#### DATA:
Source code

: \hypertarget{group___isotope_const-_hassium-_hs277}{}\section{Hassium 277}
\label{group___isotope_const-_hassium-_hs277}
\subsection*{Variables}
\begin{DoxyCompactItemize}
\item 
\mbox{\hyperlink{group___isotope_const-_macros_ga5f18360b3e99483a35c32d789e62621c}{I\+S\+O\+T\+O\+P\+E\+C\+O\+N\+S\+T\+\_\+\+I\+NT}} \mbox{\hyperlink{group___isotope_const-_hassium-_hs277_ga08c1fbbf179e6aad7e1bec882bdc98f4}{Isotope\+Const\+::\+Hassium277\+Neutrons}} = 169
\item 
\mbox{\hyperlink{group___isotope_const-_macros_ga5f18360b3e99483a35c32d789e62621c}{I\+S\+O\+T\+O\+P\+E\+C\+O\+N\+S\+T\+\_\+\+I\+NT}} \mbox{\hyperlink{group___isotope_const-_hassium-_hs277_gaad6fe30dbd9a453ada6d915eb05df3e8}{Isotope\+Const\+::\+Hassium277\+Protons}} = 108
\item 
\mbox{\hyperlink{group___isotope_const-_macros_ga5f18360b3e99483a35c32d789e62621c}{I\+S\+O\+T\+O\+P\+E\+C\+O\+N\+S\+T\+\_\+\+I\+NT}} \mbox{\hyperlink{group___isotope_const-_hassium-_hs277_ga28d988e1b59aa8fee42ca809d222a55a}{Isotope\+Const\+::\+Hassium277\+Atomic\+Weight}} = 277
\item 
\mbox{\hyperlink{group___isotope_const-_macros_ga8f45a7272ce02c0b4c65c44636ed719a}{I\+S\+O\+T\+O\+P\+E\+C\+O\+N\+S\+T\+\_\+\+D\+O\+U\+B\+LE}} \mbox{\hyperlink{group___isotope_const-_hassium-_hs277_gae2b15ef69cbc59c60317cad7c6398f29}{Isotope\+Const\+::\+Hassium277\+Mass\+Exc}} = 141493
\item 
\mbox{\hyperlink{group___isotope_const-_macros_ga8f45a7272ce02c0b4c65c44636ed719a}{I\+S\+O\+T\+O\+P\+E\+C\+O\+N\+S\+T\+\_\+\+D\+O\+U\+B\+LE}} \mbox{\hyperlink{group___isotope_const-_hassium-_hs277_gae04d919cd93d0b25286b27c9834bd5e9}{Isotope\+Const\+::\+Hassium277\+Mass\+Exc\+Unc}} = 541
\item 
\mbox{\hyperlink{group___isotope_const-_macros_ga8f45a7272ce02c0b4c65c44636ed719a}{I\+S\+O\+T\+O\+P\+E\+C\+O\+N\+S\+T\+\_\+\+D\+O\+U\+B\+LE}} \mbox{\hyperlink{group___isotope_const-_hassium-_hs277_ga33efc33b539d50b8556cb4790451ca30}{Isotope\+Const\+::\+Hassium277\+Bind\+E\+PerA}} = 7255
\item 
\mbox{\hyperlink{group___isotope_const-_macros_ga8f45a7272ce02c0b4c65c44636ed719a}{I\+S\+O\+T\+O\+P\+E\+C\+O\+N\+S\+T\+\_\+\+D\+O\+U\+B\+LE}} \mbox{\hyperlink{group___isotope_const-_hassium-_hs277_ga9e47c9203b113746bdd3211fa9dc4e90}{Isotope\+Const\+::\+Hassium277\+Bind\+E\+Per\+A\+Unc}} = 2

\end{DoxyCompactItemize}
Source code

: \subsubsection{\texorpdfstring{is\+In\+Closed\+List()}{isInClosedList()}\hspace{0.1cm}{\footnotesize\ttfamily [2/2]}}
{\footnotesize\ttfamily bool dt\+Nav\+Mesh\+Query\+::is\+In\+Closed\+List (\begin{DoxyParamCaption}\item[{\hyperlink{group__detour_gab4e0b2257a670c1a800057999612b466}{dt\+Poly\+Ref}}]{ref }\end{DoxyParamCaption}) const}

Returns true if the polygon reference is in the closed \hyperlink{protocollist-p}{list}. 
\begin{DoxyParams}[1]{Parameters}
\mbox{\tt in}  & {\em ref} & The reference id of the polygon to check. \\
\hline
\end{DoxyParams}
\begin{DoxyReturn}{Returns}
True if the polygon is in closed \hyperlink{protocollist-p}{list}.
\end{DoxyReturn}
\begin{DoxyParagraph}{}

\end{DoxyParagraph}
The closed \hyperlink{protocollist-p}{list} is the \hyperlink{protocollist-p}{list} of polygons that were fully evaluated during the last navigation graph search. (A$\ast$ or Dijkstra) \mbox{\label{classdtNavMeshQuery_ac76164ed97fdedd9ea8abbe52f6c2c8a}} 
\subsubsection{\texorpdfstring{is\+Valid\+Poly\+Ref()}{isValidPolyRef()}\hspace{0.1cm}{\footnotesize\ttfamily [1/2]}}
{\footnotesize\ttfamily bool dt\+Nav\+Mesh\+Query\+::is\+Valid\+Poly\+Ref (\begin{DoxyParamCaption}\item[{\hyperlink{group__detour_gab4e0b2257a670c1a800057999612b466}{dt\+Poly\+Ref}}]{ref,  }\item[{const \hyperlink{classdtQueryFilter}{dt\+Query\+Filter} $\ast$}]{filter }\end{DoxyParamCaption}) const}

#### YOUR ASSIGNMENT:
Every line of the listing that holds the word "footnotesize" is to be found and copied.

#### REPLY:
: \subsubsection{\texorpdfstring{is\+In\+Closed\+List()}{isInClosedList()}\hspace{0.1cm}{\footnotesize\ttfamily [2/2]}}
{\footnotesize\ttfamily bool dt\+Nav\+Mesh\+Query\+::is\+In\+Closed\+List (\begin{DoxyParamCaption}\item[{\hyperlink{group__detour_gab4e0b2257a670c1a800057999612b466}{dt\+Poly\+Ref}}]{ref }\end{DoxyParamCaption}) const}
\subsubsection{\texorpdfstring{is\+Valid\+Poly\+Ref()}{isValidPolyRef()}\hspace{0.1cm}{\footnotesize\ttfamily [1/2]}}
{\footnotesize\ttfamily bool dt\+Nav\+Mesh\+Query\+::is\+Valid\+Poly\+Ref (\begin{DoxyParamCaption}\item[{\hyperlink{group__detour_gab4e0b2257a670c1a800057999612b466}{dt\+Poly\+Ref}}]{ref,  }\item[{const \hyperlink{classdtQueryFilter}{dt\+Query\+Filter} $\ast$}]{filter }\end{DoxyParamCaption}) const}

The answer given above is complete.